Seorang yang sudah dewasa pemikirannya dan cukup pengalamannya tentu tahu keuntungan apa saja kalau seorang tokoh mempunyai jamaah/pengikut ribuan orang. Apalagi seorang yang sudah biasa bersinggungan dengan organisasi tentu lebih paham keuntungan apa saja apabila sesorang tokoh mempunyai ribuan jamaah/pengikut. Bahkan, andai si kyai/gus/habib memberikan jamuan/makanan gratis sekalipun kepada jamaahnya setiap acara ritual bid'ah yang ia pimpin tetap saja si habib/kyai/gus masih bisa untung secara ekonomi. Bagaimana caranya? Bagi habib/kyai/gus yang sudah berpengalaman, biasanya mengajukan proposal pembiayaan buat acara ritual bid'ahnya ke instansi pemerintah maupun swasta. Selain itu, dari ribuan jamaah yang ada juga akan otomatis muncul donatur-donatur bagi jamaah yang mampu secara ekonomi kalau tahu si habib/kyai/gus mengeluarkan biaya pribadi untuk menjamu jamaahnya. Sedang dari segi sosial, tentu strata sosial si kyai/gus/habib akan naik kalau mempunyai jamaah ribuan orang. Masih banyak keuntungann-keuntungan yang lain, tapi tidak akan saya bahas panjang lebar di sini.
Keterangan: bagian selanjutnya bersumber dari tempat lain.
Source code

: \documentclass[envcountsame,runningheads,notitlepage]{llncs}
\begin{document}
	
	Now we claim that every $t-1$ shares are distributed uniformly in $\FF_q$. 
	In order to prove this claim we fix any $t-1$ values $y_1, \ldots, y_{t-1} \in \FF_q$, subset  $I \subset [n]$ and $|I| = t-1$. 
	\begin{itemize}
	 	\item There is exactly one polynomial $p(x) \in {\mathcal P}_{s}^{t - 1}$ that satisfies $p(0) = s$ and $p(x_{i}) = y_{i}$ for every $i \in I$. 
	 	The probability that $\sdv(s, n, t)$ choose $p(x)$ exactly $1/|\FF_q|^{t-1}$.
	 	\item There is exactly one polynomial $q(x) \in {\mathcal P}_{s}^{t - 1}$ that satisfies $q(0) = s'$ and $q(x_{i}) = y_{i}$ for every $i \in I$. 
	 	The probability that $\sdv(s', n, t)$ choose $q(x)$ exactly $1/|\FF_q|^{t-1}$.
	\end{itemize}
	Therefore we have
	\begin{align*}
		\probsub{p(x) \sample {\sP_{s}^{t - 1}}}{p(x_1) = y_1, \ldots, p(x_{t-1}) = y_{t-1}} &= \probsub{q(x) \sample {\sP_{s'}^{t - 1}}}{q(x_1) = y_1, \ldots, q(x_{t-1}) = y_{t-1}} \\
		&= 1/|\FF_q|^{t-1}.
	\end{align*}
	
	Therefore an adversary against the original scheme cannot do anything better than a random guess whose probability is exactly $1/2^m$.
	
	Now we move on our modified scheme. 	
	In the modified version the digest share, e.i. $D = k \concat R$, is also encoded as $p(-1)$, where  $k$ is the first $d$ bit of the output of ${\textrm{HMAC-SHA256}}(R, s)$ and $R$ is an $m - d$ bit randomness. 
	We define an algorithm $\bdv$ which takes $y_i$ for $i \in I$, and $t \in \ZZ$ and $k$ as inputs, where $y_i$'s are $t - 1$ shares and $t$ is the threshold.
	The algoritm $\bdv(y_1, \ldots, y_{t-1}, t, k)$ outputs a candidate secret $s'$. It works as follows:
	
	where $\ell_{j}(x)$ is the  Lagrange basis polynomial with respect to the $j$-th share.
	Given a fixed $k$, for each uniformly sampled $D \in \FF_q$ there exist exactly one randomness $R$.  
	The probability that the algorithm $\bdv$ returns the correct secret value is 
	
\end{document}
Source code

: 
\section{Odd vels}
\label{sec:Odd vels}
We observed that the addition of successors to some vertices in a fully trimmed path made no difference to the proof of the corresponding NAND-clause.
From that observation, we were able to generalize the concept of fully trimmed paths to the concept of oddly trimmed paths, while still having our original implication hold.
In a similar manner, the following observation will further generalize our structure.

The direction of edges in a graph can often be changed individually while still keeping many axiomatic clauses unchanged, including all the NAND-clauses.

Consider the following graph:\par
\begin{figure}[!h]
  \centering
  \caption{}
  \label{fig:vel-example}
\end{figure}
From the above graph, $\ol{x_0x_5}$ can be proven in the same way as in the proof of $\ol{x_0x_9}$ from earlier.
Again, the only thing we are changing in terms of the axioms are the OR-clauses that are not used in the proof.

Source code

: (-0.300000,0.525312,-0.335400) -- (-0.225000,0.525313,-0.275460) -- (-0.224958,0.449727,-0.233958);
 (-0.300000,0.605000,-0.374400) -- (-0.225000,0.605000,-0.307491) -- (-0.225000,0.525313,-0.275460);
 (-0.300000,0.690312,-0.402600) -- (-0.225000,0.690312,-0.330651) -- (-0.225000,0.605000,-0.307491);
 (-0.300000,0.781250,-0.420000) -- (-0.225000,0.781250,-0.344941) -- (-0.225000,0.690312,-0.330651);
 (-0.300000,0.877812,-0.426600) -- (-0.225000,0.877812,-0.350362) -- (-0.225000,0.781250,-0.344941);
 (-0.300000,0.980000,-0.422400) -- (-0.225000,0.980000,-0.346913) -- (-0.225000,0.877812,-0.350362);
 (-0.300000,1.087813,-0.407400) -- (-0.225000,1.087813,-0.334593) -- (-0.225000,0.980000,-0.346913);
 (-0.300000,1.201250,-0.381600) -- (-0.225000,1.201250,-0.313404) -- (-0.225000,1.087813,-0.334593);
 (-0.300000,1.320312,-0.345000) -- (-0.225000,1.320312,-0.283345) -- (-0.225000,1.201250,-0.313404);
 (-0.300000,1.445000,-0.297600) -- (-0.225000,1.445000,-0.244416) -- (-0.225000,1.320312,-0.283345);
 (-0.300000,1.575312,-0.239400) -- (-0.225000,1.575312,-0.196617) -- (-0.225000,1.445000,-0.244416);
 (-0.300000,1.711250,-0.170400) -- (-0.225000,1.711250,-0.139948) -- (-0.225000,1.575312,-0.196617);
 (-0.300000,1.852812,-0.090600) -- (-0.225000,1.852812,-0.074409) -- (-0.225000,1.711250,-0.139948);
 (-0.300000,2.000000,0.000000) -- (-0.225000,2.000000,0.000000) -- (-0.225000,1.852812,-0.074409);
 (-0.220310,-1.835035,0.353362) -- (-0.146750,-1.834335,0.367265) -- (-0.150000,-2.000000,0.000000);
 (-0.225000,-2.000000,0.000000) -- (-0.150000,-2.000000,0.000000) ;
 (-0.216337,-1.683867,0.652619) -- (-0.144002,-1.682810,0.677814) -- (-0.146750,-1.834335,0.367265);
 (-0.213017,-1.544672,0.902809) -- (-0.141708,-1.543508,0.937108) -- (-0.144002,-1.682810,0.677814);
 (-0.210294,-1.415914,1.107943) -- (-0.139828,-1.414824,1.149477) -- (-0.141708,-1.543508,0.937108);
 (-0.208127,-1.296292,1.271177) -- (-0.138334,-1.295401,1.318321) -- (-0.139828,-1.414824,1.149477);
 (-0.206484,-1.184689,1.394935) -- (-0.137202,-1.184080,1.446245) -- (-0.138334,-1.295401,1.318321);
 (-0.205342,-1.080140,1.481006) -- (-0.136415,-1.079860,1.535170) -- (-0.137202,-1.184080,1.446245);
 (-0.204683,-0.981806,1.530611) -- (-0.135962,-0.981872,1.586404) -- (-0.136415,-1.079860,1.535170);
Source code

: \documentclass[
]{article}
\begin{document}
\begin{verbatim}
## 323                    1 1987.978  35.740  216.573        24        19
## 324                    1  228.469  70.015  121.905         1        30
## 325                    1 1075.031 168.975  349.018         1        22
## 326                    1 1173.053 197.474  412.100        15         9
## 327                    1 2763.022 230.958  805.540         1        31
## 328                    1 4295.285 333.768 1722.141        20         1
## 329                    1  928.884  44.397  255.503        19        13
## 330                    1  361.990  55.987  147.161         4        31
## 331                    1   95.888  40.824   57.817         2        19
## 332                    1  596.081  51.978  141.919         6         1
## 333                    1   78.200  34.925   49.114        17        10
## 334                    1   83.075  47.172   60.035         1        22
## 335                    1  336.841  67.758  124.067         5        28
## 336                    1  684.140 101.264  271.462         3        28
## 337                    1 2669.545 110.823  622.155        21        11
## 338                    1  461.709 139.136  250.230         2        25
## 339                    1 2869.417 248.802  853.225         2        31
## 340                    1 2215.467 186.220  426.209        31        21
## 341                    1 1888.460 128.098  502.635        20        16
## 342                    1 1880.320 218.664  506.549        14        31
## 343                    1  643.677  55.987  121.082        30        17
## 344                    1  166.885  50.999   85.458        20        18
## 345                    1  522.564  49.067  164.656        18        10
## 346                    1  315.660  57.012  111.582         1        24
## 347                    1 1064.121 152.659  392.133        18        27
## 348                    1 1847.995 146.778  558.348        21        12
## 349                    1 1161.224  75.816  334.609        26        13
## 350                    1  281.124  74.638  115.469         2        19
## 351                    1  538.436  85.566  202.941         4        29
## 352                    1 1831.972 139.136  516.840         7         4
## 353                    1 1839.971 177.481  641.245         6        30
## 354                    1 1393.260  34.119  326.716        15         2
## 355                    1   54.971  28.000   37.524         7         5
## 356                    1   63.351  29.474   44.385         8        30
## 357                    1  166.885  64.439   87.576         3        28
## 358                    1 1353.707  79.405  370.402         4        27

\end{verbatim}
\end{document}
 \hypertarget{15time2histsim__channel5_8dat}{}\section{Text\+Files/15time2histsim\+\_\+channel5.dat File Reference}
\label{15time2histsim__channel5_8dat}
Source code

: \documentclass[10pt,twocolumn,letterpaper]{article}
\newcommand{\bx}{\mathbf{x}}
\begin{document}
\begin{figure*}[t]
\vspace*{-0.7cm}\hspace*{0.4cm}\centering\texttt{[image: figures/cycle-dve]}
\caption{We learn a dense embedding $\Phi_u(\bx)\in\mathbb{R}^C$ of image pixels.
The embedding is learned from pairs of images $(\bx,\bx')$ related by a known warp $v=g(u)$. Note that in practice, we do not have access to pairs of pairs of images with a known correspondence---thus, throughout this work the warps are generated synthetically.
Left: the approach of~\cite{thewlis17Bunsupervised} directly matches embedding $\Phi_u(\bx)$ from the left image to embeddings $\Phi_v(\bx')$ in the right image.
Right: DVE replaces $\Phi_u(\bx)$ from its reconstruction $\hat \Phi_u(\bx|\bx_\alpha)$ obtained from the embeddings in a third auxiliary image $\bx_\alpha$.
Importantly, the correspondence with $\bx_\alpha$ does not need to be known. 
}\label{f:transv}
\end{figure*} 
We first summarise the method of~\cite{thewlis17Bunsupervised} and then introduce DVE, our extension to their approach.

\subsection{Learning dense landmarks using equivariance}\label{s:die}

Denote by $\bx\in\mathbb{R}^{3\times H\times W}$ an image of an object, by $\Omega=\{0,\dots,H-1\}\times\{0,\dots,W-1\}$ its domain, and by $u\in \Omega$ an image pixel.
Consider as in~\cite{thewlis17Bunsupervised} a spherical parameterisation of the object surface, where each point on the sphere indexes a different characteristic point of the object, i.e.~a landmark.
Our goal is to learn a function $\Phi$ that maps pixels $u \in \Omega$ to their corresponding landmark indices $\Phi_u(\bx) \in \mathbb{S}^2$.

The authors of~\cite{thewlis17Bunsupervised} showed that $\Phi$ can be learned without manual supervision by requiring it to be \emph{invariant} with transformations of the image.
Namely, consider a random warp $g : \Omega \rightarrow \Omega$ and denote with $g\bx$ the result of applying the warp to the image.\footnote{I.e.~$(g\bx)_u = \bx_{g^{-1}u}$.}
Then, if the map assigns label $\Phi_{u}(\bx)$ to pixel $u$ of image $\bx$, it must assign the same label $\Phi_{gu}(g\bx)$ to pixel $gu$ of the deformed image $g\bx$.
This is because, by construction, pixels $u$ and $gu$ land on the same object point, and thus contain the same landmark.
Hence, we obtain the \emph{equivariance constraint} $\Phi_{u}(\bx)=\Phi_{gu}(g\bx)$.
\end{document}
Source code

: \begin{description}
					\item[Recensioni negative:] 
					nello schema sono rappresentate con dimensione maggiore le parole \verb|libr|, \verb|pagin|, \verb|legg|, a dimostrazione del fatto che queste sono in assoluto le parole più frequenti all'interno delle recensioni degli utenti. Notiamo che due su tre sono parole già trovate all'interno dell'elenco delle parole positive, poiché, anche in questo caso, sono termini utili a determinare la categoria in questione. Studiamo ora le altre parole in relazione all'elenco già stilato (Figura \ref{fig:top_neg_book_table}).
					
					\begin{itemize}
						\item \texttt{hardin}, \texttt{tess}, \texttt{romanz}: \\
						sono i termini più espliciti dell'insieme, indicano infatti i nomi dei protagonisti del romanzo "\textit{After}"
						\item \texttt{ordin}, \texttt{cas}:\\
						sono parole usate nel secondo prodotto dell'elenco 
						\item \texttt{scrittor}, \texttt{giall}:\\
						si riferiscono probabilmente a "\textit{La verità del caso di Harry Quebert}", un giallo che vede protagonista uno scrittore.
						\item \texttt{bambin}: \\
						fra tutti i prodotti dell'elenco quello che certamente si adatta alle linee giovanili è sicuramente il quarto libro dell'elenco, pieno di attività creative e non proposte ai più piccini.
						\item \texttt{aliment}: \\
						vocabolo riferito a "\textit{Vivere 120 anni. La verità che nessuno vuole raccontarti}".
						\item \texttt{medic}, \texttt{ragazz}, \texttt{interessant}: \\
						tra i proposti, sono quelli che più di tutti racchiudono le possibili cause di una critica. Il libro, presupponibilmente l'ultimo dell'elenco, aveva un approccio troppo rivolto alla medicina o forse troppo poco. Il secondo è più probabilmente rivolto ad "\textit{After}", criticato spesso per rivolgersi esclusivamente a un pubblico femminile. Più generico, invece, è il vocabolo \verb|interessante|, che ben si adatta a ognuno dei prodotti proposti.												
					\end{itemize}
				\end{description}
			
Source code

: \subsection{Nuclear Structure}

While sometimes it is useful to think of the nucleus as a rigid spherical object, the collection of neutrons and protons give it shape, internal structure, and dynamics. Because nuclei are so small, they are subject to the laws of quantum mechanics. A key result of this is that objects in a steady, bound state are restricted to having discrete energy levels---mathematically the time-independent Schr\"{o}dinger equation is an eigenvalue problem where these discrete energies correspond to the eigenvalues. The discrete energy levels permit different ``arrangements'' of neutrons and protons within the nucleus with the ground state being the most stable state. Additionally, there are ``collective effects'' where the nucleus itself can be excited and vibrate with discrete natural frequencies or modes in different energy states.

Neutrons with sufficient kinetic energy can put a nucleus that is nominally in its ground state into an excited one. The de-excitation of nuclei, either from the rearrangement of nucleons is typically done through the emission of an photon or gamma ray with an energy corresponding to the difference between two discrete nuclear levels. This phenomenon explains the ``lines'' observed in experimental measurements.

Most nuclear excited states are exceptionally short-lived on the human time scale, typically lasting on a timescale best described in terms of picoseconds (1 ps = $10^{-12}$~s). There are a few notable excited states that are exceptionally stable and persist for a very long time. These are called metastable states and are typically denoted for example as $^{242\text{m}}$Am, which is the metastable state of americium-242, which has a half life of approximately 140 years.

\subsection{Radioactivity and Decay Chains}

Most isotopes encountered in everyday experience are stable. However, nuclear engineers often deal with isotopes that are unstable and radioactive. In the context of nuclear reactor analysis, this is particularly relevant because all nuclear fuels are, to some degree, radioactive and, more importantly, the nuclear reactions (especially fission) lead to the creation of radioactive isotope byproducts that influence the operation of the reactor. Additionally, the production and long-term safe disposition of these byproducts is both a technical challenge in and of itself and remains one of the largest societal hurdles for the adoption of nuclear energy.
Bagaimana dengan tradisi NU di kampung-kampung. Di kampung-kampung yang secara kultural NU, maka akan sering kita temui ritual tahlilan, baik saat ada orang meninggal maupun sesudahnya. Ada juga acara Manakiban untuk orang yang mau punya hajat. Ada juga acara berjanjen (dibaan) untuk kelahiran bayi. Apa keuntungan bagi tokoh agama, dengan ritual bid’ah macam tahlilan, manakiban, dan berjanjen?. Dalam kultural NU dikenal amplop/slawat berisi uang untuk kyai/gus/habib untuk imam ritual-ritual bid’ah tersebut.


Tidak bisa dielakkan lagi, bahwa ritual-ritual bid’ah memberikan keuntungan politik, sosial, dan ekonomi bagi tokoh-tokoh agama tersebut, tetapi kita tetap harus khusnudzon kepada tokoh-tokoh agama tersebut. Karena, mayoritas dari mereka melakukan ritual-ritual bid'ah tersebut bukan karena faktor politik, sosial maupun ekonomi, melainkan mereka meyakini hal tersebut adalah bid’ah hasanah (bid'ah yang baik).


Pembahasan di atas adalah dampak ritual-ritual bid’ah terhadap tokoh-tokoh agama. Bagaimana dampak bid’ah terhadap masyarakat, baik secara sosial maupun ekonomi?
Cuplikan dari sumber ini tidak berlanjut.